US 3998421 A
An adjustable holder for an auxiliary article related to an artist's easel, as a sketch being copies by the artist. A first rod attaches to the easel and extends horizontally therefrom. A second rod attaches to the first rod and extends vertically therefrom. A cross-member at the upper extremity of the second rod supports the sketch.
1. In combination with an artist's easel (1) having a lower horizontal member (5), a sketch holder, comprising;
a. a fitment (10) having a horizontal slit first aperture (11)
to engage said lower horizontal member (5)

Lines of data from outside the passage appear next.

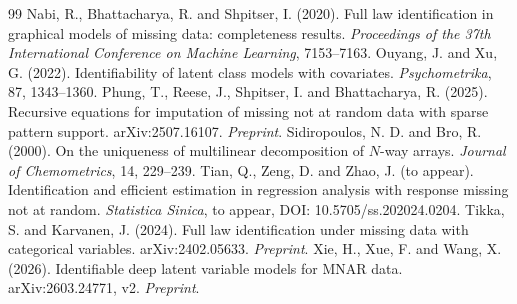 \documentclass[11pt,a4paper]{ltjsarticle}
\theoremstyle{remark}\newtheorem{remark}{注意}[section]
\begin{document}
\begin{thebibliography}{99}
 Nabi, R., Bhattacharya, R. and Shpitser, I. (2020). Full law identification in graphical models of missing data: completeness results. \emph{Proceedings of the 37th International Conference on Machine Learning}, 7153--7163.
 Ouyang, J. and Xu, G. (2022). Identifiability of latent class models with covariates. \emph{Psychometrika}, 87, 1343--1360.
 Phung, T., Reese, J., Shpitser, I. and Bhattacharya, R. (2025). Recursive equations for imputation of missing not at random data with sparse pattern support. arXiv:2507.16107. \emph{Preprint}.
 Sidiropoulos, N. D. and Bro, R. (2000). On the uniqueness of multilinear decomposition of $N$-way arrays. \emph{Journal of Chemometrics}, 14, 229--239.
 Tian, Q., Zeng, D. and Zhao, J. (to appear). Identification and efficient estimation in regression analysis with response missing not at random. \emph{Statistica Sinica}, to appear, DOI: 10.5705/ss.202024.0204.
 Tikka, S. and Karvanen, J. (2024). Full law identification under missing data with categorical variables. arXiv:2402.05633. \emph{Preprint}.
 Xie, H., Xue, F. and Wang, X. (2026). Identifiable deep latent variable models for MNAR data. arXiv:2603.24771, v2. \emph{Preprint}.
\end{thebibliography}
\end{document}
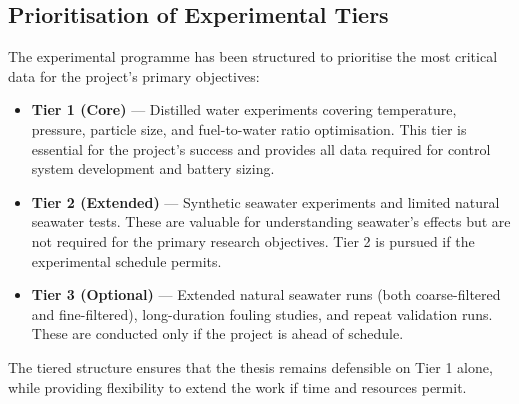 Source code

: \documentclass[12pt]{article}
\begin{document}
\subsection*{Prioritisation of Experimental Tiers}

The experimental programme has been structured to prioritise the most critical
data for the project's primary objectives:

\begin{itemize}
    \item \textbf{Tier 1 (Core)} --- Distilled water experiments covering temperature,
    pressure, particle size, and fuel-to-water ratio optimisation. This tier is essential for the project's success and
    provides all data required for control system development and battery sizing.

    \item \textbf{Tier 2 (Extended)} --- Synthetic seawater experiments and limited
    natural seawater tests. These are valuable for understanding seawater's effects
    but are not required for the primary research objectives. Tier 2 is pursued if
    the experimental schedule permits.

    \item \textbf{Tier 3 (Optional)} --- Extended natural seawater runs (both
    coarse-filtered and fine-filtered), long-duration fouling studies, and repeat
    validation runs. These are conducted only if the project is ahead of schedule.
\end{itemize}

The tiered structure ensures that the thesis remains defensible on Tier 1 alone,
while providing flexibility to extend the work if time and resources permit.

\break
\end{document}
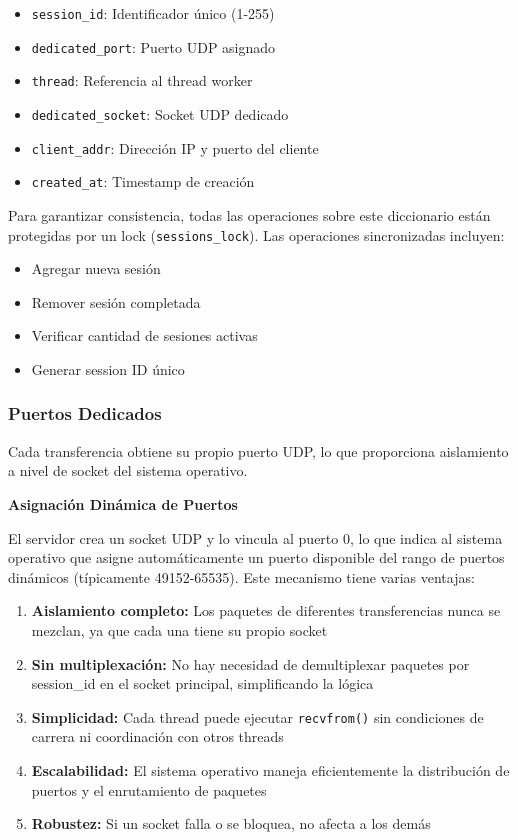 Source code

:\begin{itemize}
    \item \texttt{session\_id}: Identificador único (1-255)
    \item \texttt{dedicated\_port}: Puerto UDP asignado
    \item \texttt{thread}: Referencia al thread worker
    \item \texttt{dedicated\_socket}: Socket UDP dedicado
    \item \texttt{client\_addr}: Dirección IP y puerto del cliente
    \item \texttt{created\_at}: Timestamp de creación
\end{itemize}

Para garantizar consistencia, todas las operaciones sobre este diccionario están protegidas por un lock (\texttt{sessions\_lock}). Las operaciones sincronizadas incluyen:

\begin{itemize}
    \item Agregar nueva sesión
    \item Remover sesión completada
    \item Verificar cantidad de sesiones activas
    \item Generar session ID único
\end{itemize}

\subsubsection{Puertos Dedicados}

Cada transferencia obtiene su propio puerto UDP, lo que proporciona aislamiento a nivel de socket del sistema operativo.

\textbf{Asignación Dinámica de Puertos}

El servidor crea un socket UDP y lo vincula al puerto 0, lo que indica al sistema operativo que asigne automáticamente un puerto disponible del rango de puertos dinámicos (típicamente 49152-65535). Este mecanismo tiene varias ventajas:

\begin{enumerate}
    \item \textbf{Aislamiento completo:} Los paquetes de diferentes transferencias nunca se mezclan, ya que cada una tiene su propio socket

    \item \textbf{Sin multiplexación:} No hay necesidad de demultiplexar paquetes por session\_id en el socket principal, simplificando la lógica

    \item \textbf{Simplicidad:} Cada thread puede ejecutar \texttt{recvfrom()} sin condiciones de carrera ni coordinación con otros threads

    \item \textbf{Escalabilidad:} El sistema operativo maneja eficientemente la distribución de puertos y el enrutamiento de paquetes

    \item \textbf{Robustez:} Si un socket falla o se bloquea, no afecta a los demás
\end{enumerate}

and a second aperture (12) having first clamping means (18),
b. a first horizontal elongated member (15) having an axis and being disposed within said second aperture,
clampable by said first clamping means, and having a third aperture (21) at an angle to the axis of said first elongated member at one extremity thereof,
said third aperture having second clamping means (23),
c. a second vertical elongated member (26), being disposed within said third aperture and clampable by said second clamping means, and
d. a third horizontal elongated member (27) affixed to the top extremity of said second elongated member at essentially a right angle,
whereby a substantially planar sketch can be supported against said second and third elongated members at a selectable distance and inclination to said easel.
2. The holder of claim 1 which additionally includes;
a. a second second aperture (14) horizontally coplanar with and lying at an angle less than a right-angle to the first said second aperture,
whereby said first elongated member (15) may be selectively inserted in either of the second apertures.
3. The holder of claim 1, in which;
a. said narrow slit extends within the major portion of the area of said fitment (10).
4. The holder of claim 1, in which;
a. the angle of said third aperture (21) to the axis of said first elongated member is a right-angle.
5. The holder of claim 1, in which;
a. said first, second and third elongated members are rods.
6. The holder of claim 5, in which;
a. the said rods are cylindrical rods.
7. The holder of claim 1, which additionally includes;
a. a separable clamp (30), which secures said substantially planar object to said third elongated member.
8. The holder of claim 1, in which;
a. said first (18) and second (23) clamping means are hand-operable threaded elements.
9. The holder of claim 1, in which;
a. said third elongated member (27) is straight and includes curved portions (28) only at each extremity thereof.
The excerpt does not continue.